== Data

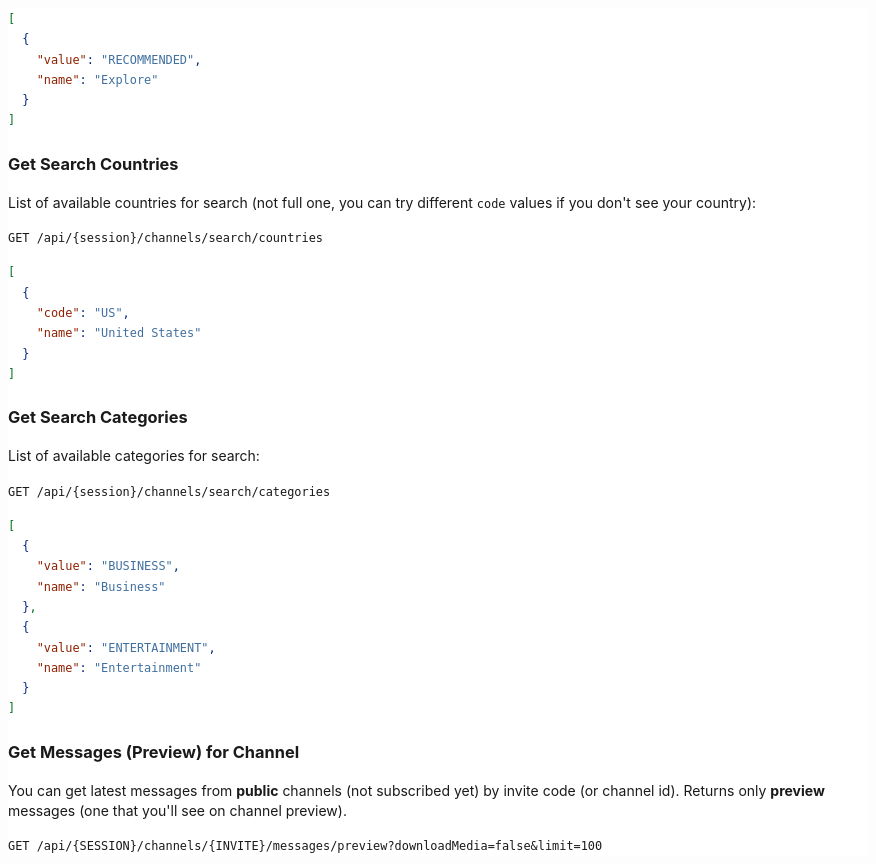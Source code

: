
 ```json { title="Response" }
[
  {
    "value": "RECOMMENDED",
    "name": "Explore"
  }
]
```

### Get Search Countries

List of available countries for search (not full one, you can try different `code` values if you don't see your country):

```http request
GET /api/{session}/channels/search/countries
```

```json { title="Response" }
[
  {
    "code": "US",
    "name": "United States"
  }
]
```

### Get Search Categories

List of available categories for search:

```http request
GET /api/{session}/channels/search/categories
```

```json { title="Response" }
[
  {
    "value": "BUSINESS",
    "name": "Business"
  },
  {
    "value": "ENTERTAINMENT",
    "name": "Entertainment"
  }
]
```

### Get Messages (Preview) for Channel

You can get latest messages from **public** channels (not subscribed yet) by invite code (or channel id).
Returns only **preview** messages (one that you'll see on channel preview).

```http request
GET /api/{SESSION}/channels/{INVITE}/messages/preview?downloadMedia=false&limit=100
```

====

> **Task brief**:
Copy the entries precisely, images excluded.

> **Answer section**:
Source code

:
 ```json { title="Response" }
[
  {
    "value": "RECOMMENDED",
    "name": "Explore"
  }
]
```

### Get Search Countries

List of available countries for search (not full one, you can try different `code` values if you don't see your country):

```http request
GET /api/{session}/channels/search/countries
```

```json { title="Response" }
[
  {
    "code": "US",
    "name": "United States"
  }
]
```

### Get Search Categories

List of available categories for search:

```http request
GET /api/{session}/channels/search/categories
```

```json { title="Response" }
[
  {
    "value": "BUSINESS",
    "name": "Business"
  },
  {
    "value": "ENTERTAINMENT",
    "name": "Entertainment"
  }
]
```

### Get Messages (Preview) for Channel

You can get latest messages from **public** channels (not subscribed yet) by invite code (or channel id).
Returns only **preview** messages (one that you'll see on channel preview).

```http request
GET /api/{SESSION}/channels/{INVITE}/messages/preview?downloadMedia=false&limit=100
```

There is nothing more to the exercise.